Elderly HF Patients Reap Big Benefits, but Miss Out on LVADs
Survival, functional outcomes, and quality of life after left ventricular assist device (LVAD) are ill-defined in elderly patients, and with new-generation devices.

This study sought to evaluate survival, functional outcomes, and quality of life after LVAD in contemporary practice.

Adults receiving durable LVADs between January 1, 2010, and March 1, 2020, were identified from the INTERMACS (Interagency Registry for Mechanically Assisted Circulatory Support) database. The primary outcome was adjusted survival; secondary outcomes included quality of life rated using a visual analogue scale (where 0 represents “worst health” and 100 “best health”); 6-minute walk distance; stroke; device malfunction; and rehospitalization, stratified by patient age. Median follow-up was 15 months (IQR: 6-32 months).

-- The cohort comprised 68.9% (n = 16,808) patients aged less than 65 years, 26.3% (n = 6,418) patients aged 65-75 years, and 4.8% (n = 1,182) patients aged more than 75 years, who were predominantly male (n = 19,119, 78%) and on destination therapy (n = 12,425, 51%).

-- Competing outcomes analysis demonstrated mortality of 34%, 54%, and 66% for patients aged less than 65, 65-75, and more than 75 years, respectively, which improved during the study in patients aged more than 75 years.

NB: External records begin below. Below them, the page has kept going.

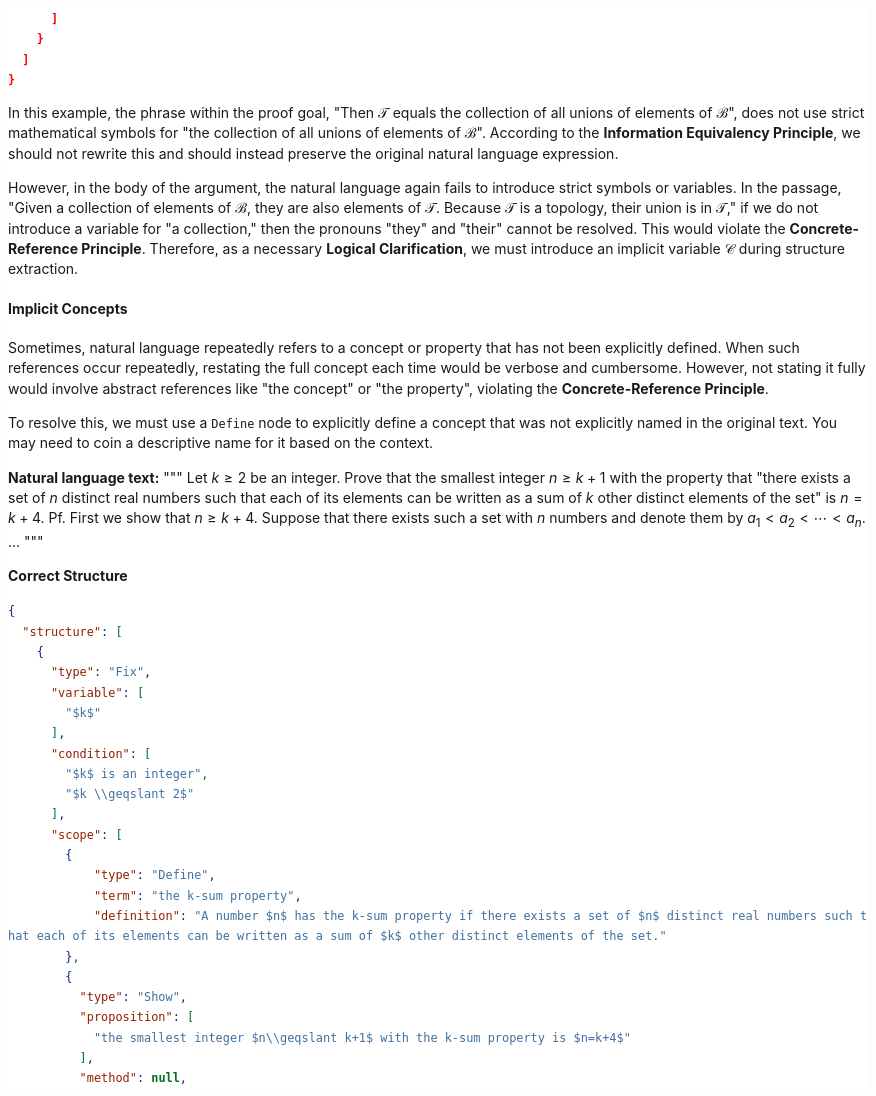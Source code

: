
 ```json
      ]
    }
  ]
}
```

In this example, the phrase within the proof goal, "Then $\mathcal{T}$ equals the collection of all unions of elements of $\mathcal{B}$", does not use strict mathematical symbols for "the collection of all unions of elements of $\mathcal{B}$". According to the **Information Equivalency Principle**, we should not rewrite this and should instead preserve the original natural language expression.

However, in the body of the argument, the natural language again fails to introduce strict symbols or variables. In the passage, "Given a collection of elements of $\mathcal{B}$, they are also elements of $\mathcal{T}$. Because $\mathcal{T}$ is a topology, their union is in $\mathcal{T}$," if we do not introduce a variable for "a collection," then the pronouns "they" and "their" cannot be resolved. This would violate the **Concrete-Reference Principle**. Therefore, as a necessary **Logical Clarification**, we must introduce an implicit variable $\mathcal{C}$ during structure extraction.

#### Implicit Concepts

Sometimes, natural language repeatedly refers to a concept or property that has not been explicitly defined. When such references occur repeatedly, restating the full concept each time would be verbose and cumbersome. However, not stating it fully would involve abstract references like "the concept" or "the property", violating the **Concrete-Reference Principle**.

To resolve this, we must use a `Define` node to explicitly define a concept that was not explicitly named in the original text. You may need to coin a descriptive name for it based on the context.

**Natural language text:**
"""
Let $k\geqslant2$ be an integer. Prove that the smallest integer $n\geqslant k+1$ with the property that "there exists a set of $n$ distinct real numbers such that each of its elements can be written as a sum of $k$ other distinct elements of the set" is $n=k+4$.
Pf.
First we show that $n\geqslant k+4$. Suppose that there exists such a set with $n$ numbers and denote them by $a_1<a_2<\cdots<a_n$.
...
"""

**Correct Structure**
```json
{
  "structure": [
    {
      "type": "Fix",
      "variable": [
        "$k$"
      ],
      "condition": [
        "$k$ is an integer",
        "$k \\geqslant 2$"
      ],
      "scope": [
        {
            "type": "Define",
            "term": "the k-sum property",
            "definition": "A number $n$ has the k-sum property if there exists a set of $n$ distinct real numbers such that each of its elements can be written as a sum of $k$ other distinct elements of the set."
        },
        {
          "type": "Show",
          "proposition": [
            "the smallest integer $n\\geqslant k+1$ with the k-sum property is $n=k+4$"
          ],
          "method": null,
```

-- Newer-generation devices were associated with reduced late mortality.

-- Stroke, device malfunction or thrombosis, and rehospitalizations decreased with increasing age.

-- Median 6-minute walk distance increased from 0 feet to 1,065 feet, and quality of life improved from 40 to 75 after LVAD in all age groups.

Conclusively, in elderly patients, LVADs are associated with increased functional capacity, similar improvements in quality of life, and fewer complications compared with younger patients.